Access to ManageFlitter was disabled for around 50 hours over Tuesday and Wednesday. For a couple of days before that unfollows were not being completely processed. This blog post is an explanation of what occurred.
We had our first indication that something was wrong with the system on Friday afternoon when we received a couple of emails saying that unfollows were not being processed. We initially replied to these emails asking people to check the system again later as it can take some time for the request queue to complete. We have occasionally received emails like this in the past when there have not been issues.
Over the weekend we continued to receive emails from people saying the system was not always working for them. We ran a few tests and found nothing wrong. We didn’t see an increase in the error rate through the system, so there was no indication that our unfollow requests to Twitter were being dropped.
On Monday after continued complaints from users we did some more extensive testing and discovered that not all unfollows were appearing in Twitter’s pages. After digging in the API requests we were sending to Twitter we noticed that there were strange results being returned with an error structure that was not documented for the requests we were making. We disabled access to the system while we sent a request to Twitter to find out what the problem was.
After a little digging on Twitter’s end it turned out they had implemented some site wide policies that rate limited API requests on a per-IP basis that were previously unbound. Twitter gave us no notice or provided no documentation about this change which resulted in our extended downtime.

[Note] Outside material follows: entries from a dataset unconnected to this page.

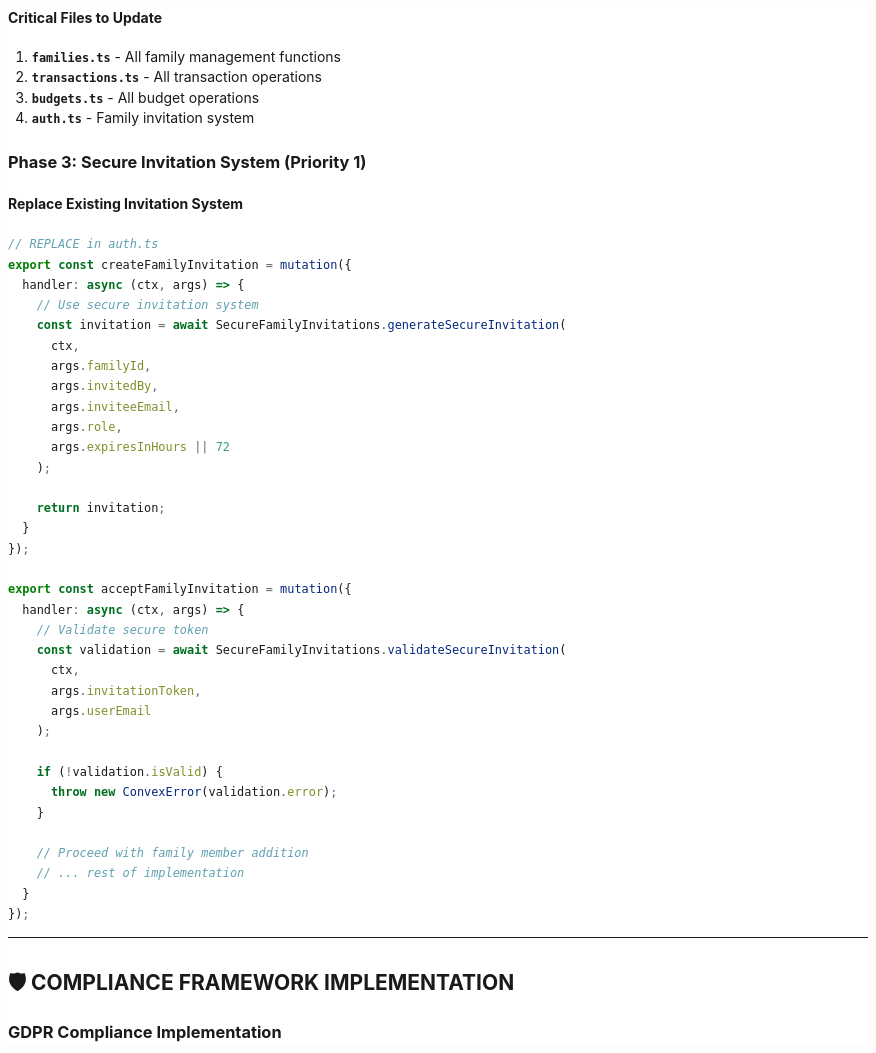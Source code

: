 #### Critical Files to Update
1. **`families.ts`** - All family management functions
2. **`transactions.ts`** - All transaction operations
3. **`budgets.ts`** - All budget operations
4. **`auth.ts`** - Family invitation system

### Phase 3: Secure Invitation System (Priority 1)

#### Replace Existing Invitation System
```typescript
// REPLACE in auth.ts
export const createFamilyInvitation = mutation({
  handler: async (ctx, args) => {
    // Use secure invitation system
    const invitation = await SecureFamilyInvitations.generateSecureInvitation(
      ctx,
      args.familyId,
      args.invitedBy,
      args.inviteeEmail,
      args.role,
      args.expiresInHours || 72
    );
    
    return invitation;
  }
});

export const acceptFamilyInvitation = mutation({
  handler: async (ctx, args) => {
    // Validate secure token
    const validation = await SecureFamilyInvitations.validateSecureInvitation(
      ctx,
      args.invitationToken,
      args.userEmail
    );
    
    if (!validation.isValid) {
      throw new ConvexError(validation.error);
    }
    
    // Proceed with family member addition
    // ... rest of implementation
  }
});
```

---

## 🛡️ COMPLIANCE FRAMEWORK IMPLEMENTATION

### GDPR Compliance Implementation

The error structure was unrecognised so it took us longer to respond than usual.
Once we understood the cause, we quickly implemented a change that gave us distributed messaging queuing on API requests that allowed us to rate limit and balance our unfollow & follow requests across several IPs.
After we brought the system up 24 hours ago we saw a large spike in traffic which meant that some unfollows took around an hour to processes. All unfollows from the past 24 hours were processed successfully. We’ve also now spun up some additional servers so future requests should consistently be processed even faster. We will work to display the estimated time it will take for unfollow to be processed in the ManageFlitter UI as we know it’s confusing when you request an unfollow, but it doesn’t show up in your account.
Unfortunately we rely on Twitter to notify us of these changes and processes our requests in consistent matter. When changes are made without notification it can take us some time to respond. We have improved our error logged and distributed our requests in order to help keep the system running smoothly.
We apologise for this extended period of downtime and instability. We understand it is frustrating and many of you use ManageFlitter on a daily basis. We plan to identify and respond to these changes faster in the future.
James Peter – CTO